One thing I find when I'm orienting a new nurse, fresh out of school, the young ones, 18,19,20 year old range, and I'm not bashing anyone here, I know not all younguns are like this, but the majority of those whom I've oriented, want to know the "shortcuts" to get the job done. In our profession you can't take short cuts or cut corners and still advocate for the patient. And the young nurses in this bracket, want to take the shortcuts so they can "have more time to spend with the patient." I know this is a bit off the track here, but, it does bring home my point of always follow P/P's. If it's your facility's policy that it's ok to contact the pt on your free time, then go for it, but if you have to ask if your actions were inapproprate, then refer to the facility "Bible" the P/P book. If you don't like a policy that is in place, find out why it's there in the first place, that may make a difference on your opinion of it, and like I said, go about change in the correct manner, don't go freelancing. That's what get's us all in trouble and thus creates those policies we don't like.

Specializes in OB, HH, ADMIN, IC, ED, QI.

rachelita did check the hospital's policy, and saw nothing in there that contraindicated her telephone call to a patient about whom she cared. I doubt that any hospital does have a policy forbidding that, there are just nurses who are over critical and get bent out of shape easily.....
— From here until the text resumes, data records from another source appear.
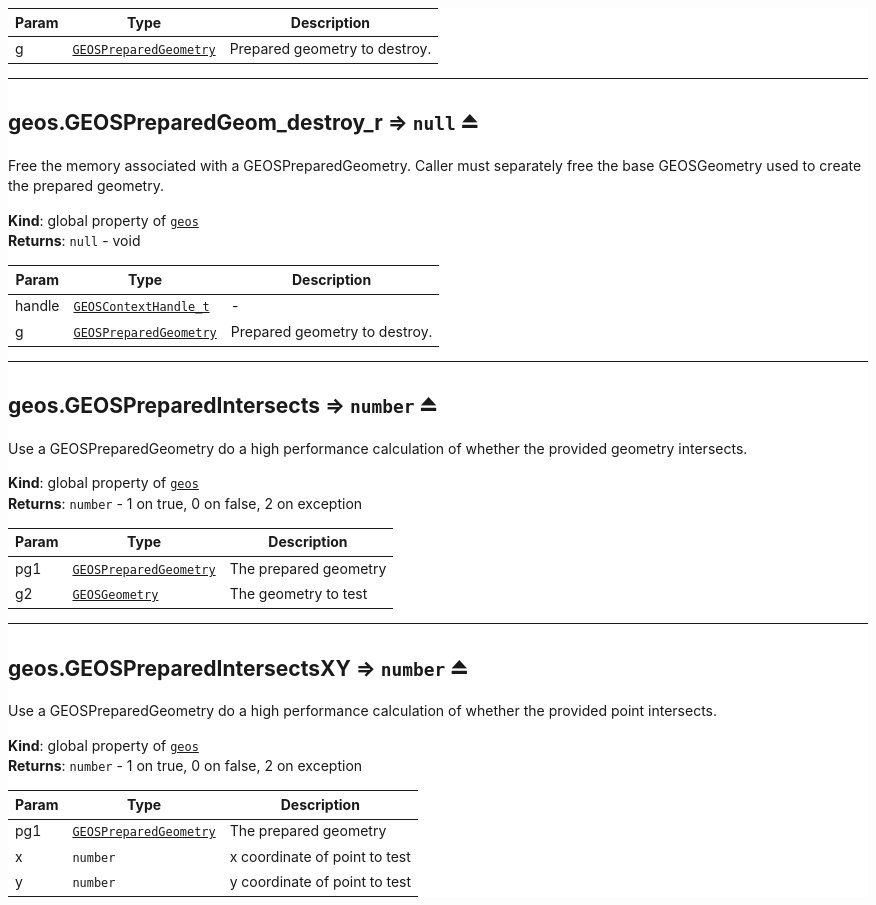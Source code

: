 | Param | Type | Description |
| --- | --- | --- |
| g | [<code>GEOSPreparedGeometry</code>](/typedefs-enums/typedefs-enums.html#GEOSPreparedGeometry) | Prepared geometry to destroy. |


---
<a name="exp_module_geos--geos.GEOSPreparedGeom_destroy_r"></a>

## geos.GEOSPreparedGeom\_destroy\_r ⇒ <code>null</code> ⏏
Free the memory associated with a GEOSPreparedGeometry. Caller must separately free the base GEOSGeometry used to create the prepared geometry.

**Kind**: global property of [<code>geos</code>](/typedefs-enums/typedefs-enums.html#module_geos)  
**Returns**: <code>null</code> - void  

| Param | Type | Description |
| --- | --- | --- |
| handle | [<code>GEOSContextHandle\_t</code>](/typedefs-enums/typedefs-enums.html#GEOSContextHandle_t) | - |
| g | [<code>GEOSPreparedGeometry</code>](/typedefs-enums/typedefs-enums.html#GEOSPreparedGeometry) | Prepared geometry to destroy. |


---
<a name="exp_module_geos--geos.GEOSPreparedIntersects"></a>

## geos.GEOSPreparedIntersects ⇒ <code>number</code> ⏏
Use a GEOSPreparedGeometry do a high performance calculation of whether the provided geometry intersects.

**Kind**: global property of [<code>geos</code>](/typedefs-enums/typedefs-enums.html#module_geos)  
**Returns**: <code>number</code> - 1 on true, 0 on false, 2 on exception  

| Param | Type | Description |
| --- | --- | --- |
| pg1 | [<code>GEOSPreparedGeometry</code>](/typedefs-enums/typedefs-enums.html#GEOSPreparedGeometry) | The prepared geometry |
| g2 | [<code>GEOSGeometry</code>](/typedefs-enums/typedefs-enums.html#GEOSGeometry) | The geometry to test |


---
<a name="exp_module_geos--geos.GEOSPreparedIntersectsXY"></a>

## geos.GEOSPreparedIntersectsXY ⇒ <code>number</code> ⏏
Use a GEOSPreparedGeometry do a high performance calculation of whether the provided point intersects.

**Kind**: global property of [<code>geos</code>](/typedefs-enums/typedefs-enums.html#module_geos)  
**Returns**: <code>number</code> - 1 on true, 0 on false, 2 on exception  

| Param | Type | Description |
| --- | --- | --- |
| pg1 | [<code>GEOSPreparedGeometry</code>](/typedefs-enums/typedefs-enums.html#GEOSPreparedGeometry) | The prepared geometry |
| x | <code>number</code> | x coordinate of point to test |
| y | <code>number</code> | y coordinate of point to test |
We also need to keep in mind that nurses compose a team, need to answer the call bells of patients to whom they are not assigned, etc. Now if rachelita called the patient the day after she responded to her bell/call system, and had only slipped a bedpan under her, and did/said nothing else........
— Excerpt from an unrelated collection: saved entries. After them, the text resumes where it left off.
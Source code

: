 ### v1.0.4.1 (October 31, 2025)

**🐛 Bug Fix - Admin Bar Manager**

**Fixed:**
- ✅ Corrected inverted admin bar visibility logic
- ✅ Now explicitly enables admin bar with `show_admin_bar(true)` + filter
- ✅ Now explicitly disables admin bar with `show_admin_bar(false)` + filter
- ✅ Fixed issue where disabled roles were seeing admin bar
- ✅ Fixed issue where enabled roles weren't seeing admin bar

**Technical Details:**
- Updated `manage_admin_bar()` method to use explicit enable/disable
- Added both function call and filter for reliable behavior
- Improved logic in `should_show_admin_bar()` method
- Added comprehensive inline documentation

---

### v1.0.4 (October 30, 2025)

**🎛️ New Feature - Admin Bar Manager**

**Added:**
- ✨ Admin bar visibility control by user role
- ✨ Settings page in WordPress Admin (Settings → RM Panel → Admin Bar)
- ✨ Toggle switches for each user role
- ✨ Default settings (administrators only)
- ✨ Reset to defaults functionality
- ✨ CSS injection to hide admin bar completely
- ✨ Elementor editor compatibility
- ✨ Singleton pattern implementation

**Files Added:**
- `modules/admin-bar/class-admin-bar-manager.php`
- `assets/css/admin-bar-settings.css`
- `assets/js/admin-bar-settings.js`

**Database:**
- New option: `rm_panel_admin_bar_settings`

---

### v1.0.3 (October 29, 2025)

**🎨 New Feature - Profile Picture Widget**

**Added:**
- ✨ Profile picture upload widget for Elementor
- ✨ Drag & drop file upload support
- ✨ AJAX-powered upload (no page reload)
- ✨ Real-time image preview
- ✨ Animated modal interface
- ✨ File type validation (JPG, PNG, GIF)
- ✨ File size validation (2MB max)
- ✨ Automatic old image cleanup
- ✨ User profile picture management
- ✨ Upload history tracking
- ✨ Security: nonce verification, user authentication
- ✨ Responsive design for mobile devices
We all need to accept that most of us have human frailty and can occasionally "open mouth and insert foot", which I think was the only thing rachelita could have not done, with no resultant problem.

Specializes in Med/Surge, Geriatrics(LTC), Pediatricts,.

Ok, then no problem, if she checked her facility's policy, and no problem there then no issue re inappropriatness. But for discussion, it does seem quite a few new nurses for some reason don't check the policy book for anything, would rather as a coworker and take their word for it. I know it's a big and bulky book that's more than likely going to have pages fall out when you take it off the book shelf in the nurses station, and will get the Unit Secretary up in arms toward you, but who cares? You will if for that one policy you wing it, and end up being wrong, and brought up on charges, and loose your license, or job, or both. Yes, you can label me as paranoid, I worked to hard to get my license to take my job lightly. I do care for my patients, and I care for myself as much. If I don't take care of myself and my license, how can I take care of my patients? And yes, some facilities do have policies in place that forbid calling patients, either in the hospital or who have been discharged home, on your free time. They are there for reasons, and if you want to keep your job, have to abide by the policies. Smaller communities where the patient is possibly a relative of yours, or your neighbor, that's treated a bit differently. But if you are in a hospital where the facility is so big it has it's own zip code, then it does become a privacy issue. If the patient needs care after going home, that's what HomeHealth care is for, Nurses who are just as careing, and do their jobs just as well as Hospital Nurses.